ASSIGNMENT: With pictures removed, print the listing exactly.

SUPPLIED RECORDS:
****************************************
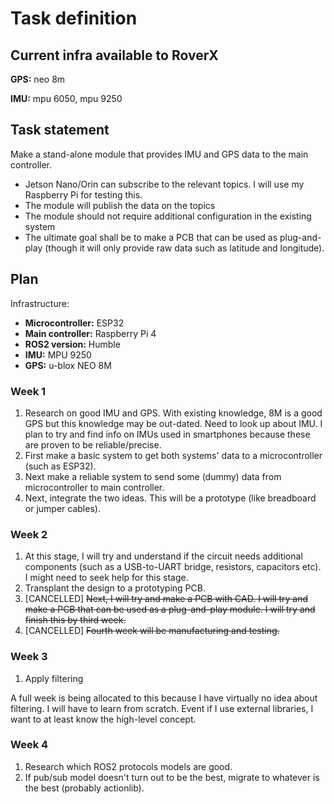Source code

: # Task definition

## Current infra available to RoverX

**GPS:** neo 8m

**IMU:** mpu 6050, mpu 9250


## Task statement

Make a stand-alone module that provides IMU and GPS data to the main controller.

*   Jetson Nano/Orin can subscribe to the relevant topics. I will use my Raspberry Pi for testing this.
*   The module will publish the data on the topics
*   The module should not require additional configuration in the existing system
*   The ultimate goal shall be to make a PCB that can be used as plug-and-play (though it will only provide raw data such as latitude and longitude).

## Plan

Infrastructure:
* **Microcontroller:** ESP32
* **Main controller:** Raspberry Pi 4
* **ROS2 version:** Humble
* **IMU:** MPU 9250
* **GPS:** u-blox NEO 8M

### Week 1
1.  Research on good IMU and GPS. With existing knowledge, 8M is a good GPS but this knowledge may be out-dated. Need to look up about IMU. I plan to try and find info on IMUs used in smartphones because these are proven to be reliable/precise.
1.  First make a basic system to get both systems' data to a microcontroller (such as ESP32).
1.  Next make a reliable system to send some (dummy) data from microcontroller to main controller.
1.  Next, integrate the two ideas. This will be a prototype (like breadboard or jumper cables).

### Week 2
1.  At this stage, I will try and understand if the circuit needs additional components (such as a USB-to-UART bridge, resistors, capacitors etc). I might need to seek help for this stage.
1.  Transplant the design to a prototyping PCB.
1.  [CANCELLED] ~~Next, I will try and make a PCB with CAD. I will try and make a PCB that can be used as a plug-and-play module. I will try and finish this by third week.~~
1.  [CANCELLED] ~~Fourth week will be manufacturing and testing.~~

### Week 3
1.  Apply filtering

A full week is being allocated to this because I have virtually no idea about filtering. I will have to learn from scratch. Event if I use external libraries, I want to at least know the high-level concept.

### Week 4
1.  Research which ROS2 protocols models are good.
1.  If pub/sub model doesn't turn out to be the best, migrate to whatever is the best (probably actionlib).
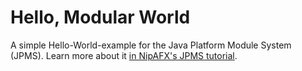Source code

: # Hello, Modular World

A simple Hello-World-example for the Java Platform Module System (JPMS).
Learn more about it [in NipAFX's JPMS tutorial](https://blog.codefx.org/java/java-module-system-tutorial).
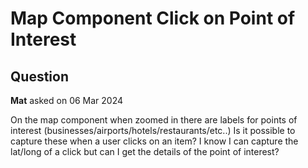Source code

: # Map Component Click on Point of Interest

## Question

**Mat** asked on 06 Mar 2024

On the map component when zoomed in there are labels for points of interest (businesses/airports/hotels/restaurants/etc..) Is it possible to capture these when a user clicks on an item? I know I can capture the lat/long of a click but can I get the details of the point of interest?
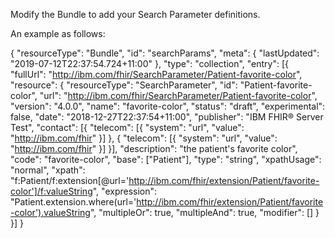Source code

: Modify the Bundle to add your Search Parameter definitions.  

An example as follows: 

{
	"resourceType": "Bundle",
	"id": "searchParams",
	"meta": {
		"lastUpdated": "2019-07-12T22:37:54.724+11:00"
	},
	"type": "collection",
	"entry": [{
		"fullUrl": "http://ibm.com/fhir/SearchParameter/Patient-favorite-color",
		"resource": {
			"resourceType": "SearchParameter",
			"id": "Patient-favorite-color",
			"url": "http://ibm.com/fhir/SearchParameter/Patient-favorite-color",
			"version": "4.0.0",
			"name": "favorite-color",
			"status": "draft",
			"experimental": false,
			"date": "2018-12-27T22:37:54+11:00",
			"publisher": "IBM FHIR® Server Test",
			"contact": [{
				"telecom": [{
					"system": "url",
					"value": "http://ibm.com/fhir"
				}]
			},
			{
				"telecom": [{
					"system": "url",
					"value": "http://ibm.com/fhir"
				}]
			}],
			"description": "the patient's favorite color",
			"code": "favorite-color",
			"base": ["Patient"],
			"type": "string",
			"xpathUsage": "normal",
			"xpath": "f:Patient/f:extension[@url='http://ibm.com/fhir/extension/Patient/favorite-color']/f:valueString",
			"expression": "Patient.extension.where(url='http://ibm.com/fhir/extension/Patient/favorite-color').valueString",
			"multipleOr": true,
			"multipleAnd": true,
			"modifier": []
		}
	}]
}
****************************************
OUTPUT FOR THIS TASK:
Source code

: # Task definition

## Current infra available to RoverX

**GPS:** neo 8m

**IMU:** mpu 6050, mpu 9250


## Task statement

Make a stand-alone module that provides IMU and GPS data to the main controller.

*   Jetson Nano/Orin can subscribe to the relevant topics. I will use my Raspberry Pi for testing this.
*   The module will publish the data on the topics
*   The module should not require additional configuration in the existing system
*   The ultimate goal shall be to make a PCB that can be used as plug-and-play (though it will only provide raw data such as latitude and longitude).

## Plan

Infrastructure:
* **Microcontroller:** ESP32
* **Main controller:** Raspberry Pi 4
* **ROS2 version:** Humble
* **IMU:** MPU 9250
* **GPS:** u-blox NEO 8M

### Week 1
1.  Research on good IMU and GPS. With existing knowledge, 8M is a good GPS but this knowledge may be out-dated. Need to look up about IMU. I plan to try and find info on IMUs used in smartphones because these are proven to be reliable/precise.
1.  First make a basic system to get both systems' data to a microcontroller (such as ESP32).
1.  Next make a reliable system to send some (dummy) data from microcontroller to main controller.
1.  Next, integrate the two ideas. This will be a prototype (like breadboard or jumper cables).

### Week 2
1.  At this stage, I will try and understand if the circuit needs additional components (such as a USB-to-UART bridge, resistors, capacitors etc). I might need to seek help for this stage.
1.  Transplant the design to a prototyping PCB.
1.  [CANCELLED] ~~Next, I will try and make a PCB with CAD. I will try and make a PCB that can be used as a plug-and-play module. I will try and finish this by third week.~~
1.  [CANCELLED] ~~Fourth week will be manufacturing and testing.~~

### Week 3
1.  Apply filtering

A full week is being allocated to this because I have virtually no idea about filtering. I will have to learn from scratch. Event if I use external libraries, I want to at least know the high-level concept.

### Week 4
1.  Research which ROS2 protocols models are good.
1.  If pub/sub model doesn't turn out to be the best, migrate to whatever is the best (probably actionlib).
Source code

: # Hello, Modular World

A simple Hello-World-example for the Java Platform Module System (JPMS).
Learn more about it [in NipAFX's JPMS tutorial](https://blog.codefx.org/java/java-module-system-tutorial).
Source code

: # Map Component Click on Point of Interest

## Question

**Mat** asked on 06 Mar 2024

On the map component when zoomed in there are labels for points of interest (businesses/airports/hotels/restaurants/etc..) Is it possible to capture these when a user clicks on an item? I know I can capture the lat/long of a click but can I get the details of the point of interest?
Source code

: Modify the Bundle to add your Search Parameter definitions.  

An example as follows: 

{
	"resourceType": "Bundle",
	"id": "searchParams",
	"meta": {
		"lastUpdated": "2019-07-12T22:37:54.724+11:00"
	},
	"type": "collection",
	"entry": [{
		"fullUrl": "http://ibm.com/fhir/SearchParameter/Patient-favorite-color",
		"resource": {
			"resourceType": "SearchParameter",
			"id": "Patient-favorite-color",
			"url": "http://ibm.com/fhir/SearchParameter/Patient-favorite-color",
			"version": "4.0.0",
			"name": "favorite-color",
			"status": "draft",
			"experimental": false,
			"date": "2018-12-27T22:37:54+11:00",
			"publisher": "IBM FHIR® Server Test",
			"contact": [{
				"telecom": [{
					"system": "url",
					"value": "http://ibm.com/fhir"
				}]
			},
			{
				"telecom": [{
					"system": "url",
					"value": "http://ibm.com/fhir"
				}]
			}],
			"description": "the patient's favorite color",
			"code": "favorite-color",
			"base": ["Patient"],
			"type": "string",
			"xpathUsage": "normal",
			"xpath": "f:Patient/f:extension[@url='http://ibm.com/fhir/extension/Patient/favorite-color']/f:valueString",
			"expression": "Patient.extension.where(url='http://ibm.com/fhir/extension/Patient/favorite-color').valueString",
			"multipleOr": true,
			"multipleAnd": true,
			"modifier": []
		}
	}]
}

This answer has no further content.